### Task instructions
Once you reach the line containing "(different from the" in the data below, restate each line word for word up to and including the one containing "to have access".

++++ Records for the exercise ++++

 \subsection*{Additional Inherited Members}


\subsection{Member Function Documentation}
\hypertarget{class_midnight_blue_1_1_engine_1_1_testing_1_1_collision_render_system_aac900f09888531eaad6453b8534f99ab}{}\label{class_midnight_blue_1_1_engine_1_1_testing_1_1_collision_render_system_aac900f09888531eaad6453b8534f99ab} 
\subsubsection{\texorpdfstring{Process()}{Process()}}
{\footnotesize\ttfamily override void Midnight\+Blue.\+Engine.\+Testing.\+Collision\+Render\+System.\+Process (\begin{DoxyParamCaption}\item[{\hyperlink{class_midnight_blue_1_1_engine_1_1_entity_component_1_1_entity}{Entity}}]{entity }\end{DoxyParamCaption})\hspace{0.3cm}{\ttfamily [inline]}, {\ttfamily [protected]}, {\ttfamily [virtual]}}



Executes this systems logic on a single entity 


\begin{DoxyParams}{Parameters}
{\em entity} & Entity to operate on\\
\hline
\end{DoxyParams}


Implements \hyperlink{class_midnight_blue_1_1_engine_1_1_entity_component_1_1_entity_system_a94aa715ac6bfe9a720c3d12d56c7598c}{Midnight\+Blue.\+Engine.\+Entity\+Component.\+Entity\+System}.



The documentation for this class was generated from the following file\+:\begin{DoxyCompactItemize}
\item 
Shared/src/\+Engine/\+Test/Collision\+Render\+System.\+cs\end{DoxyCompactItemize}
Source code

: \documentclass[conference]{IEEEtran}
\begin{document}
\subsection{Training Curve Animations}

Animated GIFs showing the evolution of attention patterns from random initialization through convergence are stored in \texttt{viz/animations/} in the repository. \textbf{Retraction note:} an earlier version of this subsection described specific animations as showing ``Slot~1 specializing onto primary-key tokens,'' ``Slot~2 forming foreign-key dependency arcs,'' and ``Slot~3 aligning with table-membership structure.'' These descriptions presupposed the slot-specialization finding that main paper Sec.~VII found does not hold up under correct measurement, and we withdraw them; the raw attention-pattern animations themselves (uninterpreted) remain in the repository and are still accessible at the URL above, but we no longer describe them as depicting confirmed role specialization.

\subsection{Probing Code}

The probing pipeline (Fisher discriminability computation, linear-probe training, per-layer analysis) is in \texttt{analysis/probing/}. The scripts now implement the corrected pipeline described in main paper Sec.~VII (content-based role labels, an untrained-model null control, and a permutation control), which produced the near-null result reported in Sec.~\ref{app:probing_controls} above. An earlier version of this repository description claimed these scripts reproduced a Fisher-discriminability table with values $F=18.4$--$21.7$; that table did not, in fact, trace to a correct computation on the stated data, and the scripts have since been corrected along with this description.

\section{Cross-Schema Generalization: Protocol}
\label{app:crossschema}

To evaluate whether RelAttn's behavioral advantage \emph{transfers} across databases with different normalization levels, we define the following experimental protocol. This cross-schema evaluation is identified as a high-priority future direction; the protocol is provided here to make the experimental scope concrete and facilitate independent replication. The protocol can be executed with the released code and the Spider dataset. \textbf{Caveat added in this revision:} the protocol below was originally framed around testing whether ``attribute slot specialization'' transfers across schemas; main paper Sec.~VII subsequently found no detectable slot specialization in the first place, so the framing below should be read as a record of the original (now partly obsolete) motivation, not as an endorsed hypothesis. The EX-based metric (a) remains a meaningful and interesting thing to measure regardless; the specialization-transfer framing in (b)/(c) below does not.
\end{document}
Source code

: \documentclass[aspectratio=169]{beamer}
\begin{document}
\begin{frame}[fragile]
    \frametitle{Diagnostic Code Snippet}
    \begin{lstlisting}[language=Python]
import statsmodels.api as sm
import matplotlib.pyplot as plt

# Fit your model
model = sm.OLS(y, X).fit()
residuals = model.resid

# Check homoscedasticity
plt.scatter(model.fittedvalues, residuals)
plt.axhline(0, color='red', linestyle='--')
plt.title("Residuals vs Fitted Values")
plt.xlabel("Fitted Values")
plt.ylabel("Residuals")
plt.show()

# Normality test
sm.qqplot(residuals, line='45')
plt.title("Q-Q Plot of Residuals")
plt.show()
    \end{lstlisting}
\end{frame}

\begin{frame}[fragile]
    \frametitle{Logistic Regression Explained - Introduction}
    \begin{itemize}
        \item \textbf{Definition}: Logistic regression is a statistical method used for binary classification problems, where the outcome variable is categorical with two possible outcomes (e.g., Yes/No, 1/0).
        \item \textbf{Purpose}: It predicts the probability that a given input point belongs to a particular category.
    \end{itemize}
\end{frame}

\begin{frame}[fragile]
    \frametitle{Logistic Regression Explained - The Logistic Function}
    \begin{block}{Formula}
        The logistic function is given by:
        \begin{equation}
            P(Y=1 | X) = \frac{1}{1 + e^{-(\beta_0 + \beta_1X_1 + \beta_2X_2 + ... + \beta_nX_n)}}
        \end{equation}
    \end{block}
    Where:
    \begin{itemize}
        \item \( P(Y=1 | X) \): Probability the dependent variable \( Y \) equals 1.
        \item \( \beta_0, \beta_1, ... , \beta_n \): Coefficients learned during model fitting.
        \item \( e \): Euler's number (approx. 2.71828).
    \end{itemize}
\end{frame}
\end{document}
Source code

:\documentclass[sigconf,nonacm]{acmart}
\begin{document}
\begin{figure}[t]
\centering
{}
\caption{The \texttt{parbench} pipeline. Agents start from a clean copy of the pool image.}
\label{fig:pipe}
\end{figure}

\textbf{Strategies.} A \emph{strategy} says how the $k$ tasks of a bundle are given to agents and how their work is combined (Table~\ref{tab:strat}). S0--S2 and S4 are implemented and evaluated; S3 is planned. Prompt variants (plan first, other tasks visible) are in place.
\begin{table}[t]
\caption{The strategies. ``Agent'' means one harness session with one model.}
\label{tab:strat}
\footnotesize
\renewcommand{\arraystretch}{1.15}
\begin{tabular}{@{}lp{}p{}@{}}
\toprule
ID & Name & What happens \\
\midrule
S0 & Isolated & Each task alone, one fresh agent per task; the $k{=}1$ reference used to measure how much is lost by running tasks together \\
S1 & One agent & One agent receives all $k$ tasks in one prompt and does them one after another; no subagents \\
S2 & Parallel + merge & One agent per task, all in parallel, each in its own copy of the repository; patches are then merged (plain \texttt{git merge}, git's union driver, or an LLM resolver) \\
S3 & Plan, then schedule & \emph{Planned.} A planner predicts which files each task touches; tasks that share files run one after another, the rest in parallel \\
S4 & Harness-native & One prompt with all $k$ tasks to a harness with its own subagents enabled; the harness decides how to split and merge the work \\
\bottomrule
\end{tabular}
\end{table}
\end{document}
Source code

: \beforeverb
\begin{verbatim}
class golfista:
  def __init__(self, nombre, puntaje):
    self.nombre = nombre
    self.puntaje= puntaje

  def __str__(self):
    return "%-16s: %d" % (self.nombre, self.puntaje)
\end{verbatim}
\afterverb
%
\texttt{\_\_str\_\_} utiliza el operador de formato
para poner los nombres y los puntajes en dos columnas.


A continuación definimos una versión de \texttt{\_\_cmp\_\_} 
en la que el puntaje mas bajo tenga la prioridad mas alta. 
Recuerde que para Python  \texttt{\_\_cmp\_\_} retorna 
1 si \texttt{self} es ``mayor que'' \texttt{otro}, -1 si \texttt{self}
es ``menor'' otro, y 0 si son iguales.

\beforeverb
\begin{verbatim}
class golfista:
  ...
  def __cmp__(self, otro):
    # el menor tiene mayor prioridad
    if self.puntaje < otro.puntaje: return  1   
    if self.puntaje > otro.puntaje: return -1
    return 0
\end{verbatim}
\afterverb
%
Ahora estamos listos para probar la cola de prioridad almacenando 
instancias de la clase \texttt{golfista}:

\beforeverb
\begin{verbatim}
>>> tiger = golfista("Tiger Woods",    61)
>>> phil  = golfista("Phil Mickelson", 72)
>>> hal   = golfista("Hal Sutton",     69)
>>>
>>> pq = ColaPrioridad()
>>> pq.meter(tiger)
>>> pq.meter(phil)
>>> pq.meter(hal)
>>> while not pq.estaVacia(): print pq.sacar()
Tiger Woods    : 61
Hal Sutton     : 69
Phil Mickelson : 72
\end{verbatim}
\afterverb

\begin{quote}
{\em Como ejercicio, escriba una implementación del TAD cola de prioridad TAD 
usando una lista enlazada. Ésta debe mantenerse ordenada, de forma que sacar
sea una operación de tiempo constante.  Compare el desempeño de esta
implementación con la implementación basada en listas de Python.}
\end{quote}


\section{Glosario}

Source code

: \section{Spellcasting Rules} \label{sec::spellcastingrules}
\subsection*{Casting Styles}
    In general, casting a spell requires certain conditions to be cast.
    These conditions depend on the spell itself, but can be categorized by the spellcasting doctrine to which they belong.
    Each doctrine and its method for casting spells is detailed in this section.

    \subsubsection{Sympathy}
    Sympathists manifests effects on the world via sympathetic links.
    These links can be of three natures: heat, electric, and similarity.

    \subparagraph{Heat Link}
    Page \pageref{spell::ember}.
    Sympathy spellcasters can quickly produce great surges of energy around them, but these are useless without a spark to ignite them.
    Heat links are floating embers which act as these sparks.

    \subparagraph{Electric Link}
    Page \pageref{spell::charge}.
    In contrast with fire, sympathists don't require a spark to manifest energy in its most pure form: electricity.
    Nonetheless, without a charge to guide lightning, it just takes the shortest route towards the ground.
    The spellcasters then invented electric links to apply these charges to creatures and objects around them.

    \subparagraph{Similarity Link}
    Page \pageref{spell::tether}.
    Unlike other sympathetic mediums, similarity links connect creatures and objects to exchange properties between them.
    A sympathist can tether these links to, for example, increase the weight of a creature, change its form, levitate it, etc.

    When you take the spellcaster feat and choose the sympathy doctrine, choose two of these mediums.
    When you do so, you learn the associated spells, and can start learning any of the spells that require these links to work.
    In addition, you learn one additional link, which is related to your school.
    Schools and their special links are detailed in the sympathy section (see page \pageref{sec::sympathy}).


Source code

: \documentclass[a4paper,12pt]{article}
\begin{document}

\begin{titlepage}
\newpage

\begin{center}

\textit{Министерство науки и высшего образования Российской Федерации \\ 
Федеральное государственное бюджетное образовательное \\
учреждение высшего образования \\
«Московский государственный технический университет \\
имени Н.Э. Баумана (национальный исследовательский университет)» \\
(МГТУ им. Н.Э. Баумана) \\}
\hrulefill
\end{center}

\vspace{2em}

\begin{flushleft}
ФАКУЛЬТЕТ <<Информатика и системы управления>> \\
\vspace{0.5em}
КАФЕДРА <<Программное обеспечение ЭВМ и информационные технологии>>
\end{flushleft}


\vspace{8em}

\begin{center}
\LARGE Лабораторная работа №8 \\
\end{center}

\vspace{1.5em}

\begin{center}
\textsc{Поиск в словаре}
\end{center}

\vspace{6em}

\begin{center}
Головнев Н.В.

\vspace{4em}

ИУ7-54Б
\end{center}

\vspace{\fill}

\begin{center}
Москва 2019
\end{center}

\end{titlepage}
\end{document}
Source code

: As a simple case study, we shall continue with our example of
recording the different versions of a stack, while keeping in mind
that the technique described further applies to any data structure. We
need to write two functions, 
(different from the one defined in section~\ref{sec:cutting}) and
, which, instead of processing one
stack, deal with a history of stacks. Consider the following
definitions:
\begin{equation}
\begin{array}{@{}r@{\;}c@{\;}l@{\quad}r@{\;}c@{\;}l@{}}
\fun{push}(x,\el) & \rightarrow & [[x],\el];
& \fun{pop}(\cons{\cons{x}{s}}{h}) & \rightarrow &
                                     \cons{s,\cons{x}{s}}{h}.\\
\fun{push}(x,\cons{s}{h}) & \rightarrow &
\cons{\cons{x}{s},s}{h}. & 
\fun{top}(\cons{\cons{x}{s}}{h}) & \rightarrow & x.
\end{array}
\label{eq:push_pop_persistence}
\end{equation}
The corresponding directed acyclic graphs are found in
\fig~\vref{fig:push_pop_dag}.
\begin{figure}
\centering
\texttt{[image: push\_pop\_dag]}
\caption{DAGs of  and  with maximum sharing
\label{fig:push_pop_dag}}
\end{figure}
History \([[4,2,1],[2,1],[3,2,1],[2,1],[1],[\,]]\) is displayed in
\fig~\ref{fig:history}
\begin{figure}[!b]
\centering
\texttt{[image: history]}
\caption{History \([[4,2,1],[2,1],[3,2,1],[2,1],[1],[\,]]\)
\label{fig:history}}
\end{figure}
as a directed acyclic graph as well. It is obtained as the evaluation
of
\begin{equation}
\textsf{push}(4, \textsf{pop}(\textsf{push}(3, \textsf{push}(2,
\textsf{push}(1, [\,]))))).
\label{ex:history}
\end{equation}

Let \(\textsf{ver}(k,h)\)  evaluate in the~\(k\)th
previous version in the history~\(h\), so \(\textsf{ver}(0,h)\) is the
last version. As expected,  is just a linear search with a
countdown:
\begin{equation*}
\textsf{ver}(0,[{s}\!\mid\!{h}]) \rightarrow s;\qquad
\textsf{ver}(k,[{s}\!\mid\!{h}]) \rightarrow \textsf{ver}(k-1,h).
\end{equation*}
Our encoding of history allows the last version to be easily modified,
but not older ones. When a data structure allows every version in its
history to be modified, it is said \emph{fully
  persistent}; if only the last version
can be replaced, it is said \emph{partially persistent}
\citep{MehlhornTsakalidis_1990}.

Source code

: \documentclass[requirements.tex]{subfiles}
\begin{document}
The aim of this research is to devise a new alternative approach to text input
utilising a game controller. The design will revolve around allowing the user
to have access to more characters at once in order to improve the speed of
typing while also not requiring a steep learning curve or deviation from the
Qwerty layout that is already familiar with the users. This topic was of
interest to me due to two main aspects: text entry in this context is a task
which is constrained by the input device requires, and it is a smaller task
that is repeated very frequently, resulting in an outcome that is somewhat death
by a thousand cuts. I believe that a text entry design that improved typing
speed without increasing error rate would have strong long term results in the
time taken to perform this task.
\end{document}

++++

### Response to the task
(different from the one defined in section~\ref{sec:cutting}) and
, which, instead of processing one
stack, deal with a history of stacks. Consider the following
definitions:
\begin{equation}
\begin{array}{@{}r@{\;}c@{\;}l@{\quad}r@{\;}c@{\;}l@{}}
\fun{push}(x,\el) & \rightarrow & [[x],\el];
& \fun{pop}(\cons{\cons{x}{s}}{h}) & \rightarrow &
                                     \cons{s,\cons{x}{s}}{h}.\\
\fun{push}(x,\cons{s}{h}) & \rightarrow &
\cons{\cons{x}{s},s}{h}. & 
\fun{top}(\cons{\cons{x}{s}}{h}) & \rightarrow & x.
\end{array}
\label{eq:push_pop_persistence}
\end{equation}
The corresponding directed acyclic graphs are found in
\fig~\vref{fig:push_pop_dag}.
\begin{figure}
\centering
\texttt{[image: push\_pop\_dag]}
\caption{DAGs of  and  with maximum sharing
\label{fig:push_pop_dag}}
\end{figure}
History \([[4,2,1],[2,1],[3,2,1],[2,1],[1],[\,]]\) is displayed in
\fig~\ref{fig:history}
\begin{figure}[!b]
\centering
\texttt{[image: history]}
\caption{History \([[4,2,1],[2,1],[3,2,1],[2,1],[1],[\,]]\)
\label{fig:history}}
\end{figure}
as a directed acyclic graph as well. It is obtained as the evaluation
of
\begin{equation}
\textsf{push}(4, \textsf{pop}(\textsf{push}(3, \textsf{push}(2,
\textsf{push}(1, [\,]))))).
\label{ex:history}
\end{equation}

Let \(\textsf{ver}(k,h)\)  evaluate in the~\(k\)th
previous version in the history~\(h\), so \(\textsf{ver}(0,h)\) is the
last version. As expected,  is just a linear search with a
countdown:
\begin{equation*}
\textsf{ver}(0,[{s}\!\mid\!{h}]) \rightarrow s;\qquad
\textsf{ver}(k,[{s}\!\mid\!{h}]) \rightarrow \textsf{ver}(k-1,h).
\end{equation*}
Our encoding of history allows the last version to be easily modified,
but not older ones. When a data structure allows every version in its
history to be modified, it is said \emph{fully
  persistent}; if only the last version
can be replaced, it is said \emph{partially persistent}
\citep{MehlhornTsakalidis_1990}.

Source code

: \documentclass[requirements.tex]{subfiles}
\begin{document}
The aim of this research is to devise a new alternative approach to text input
utilising a game controller. The design will revolve around allowing the user
to have access to more characters at once in order to improve the speed of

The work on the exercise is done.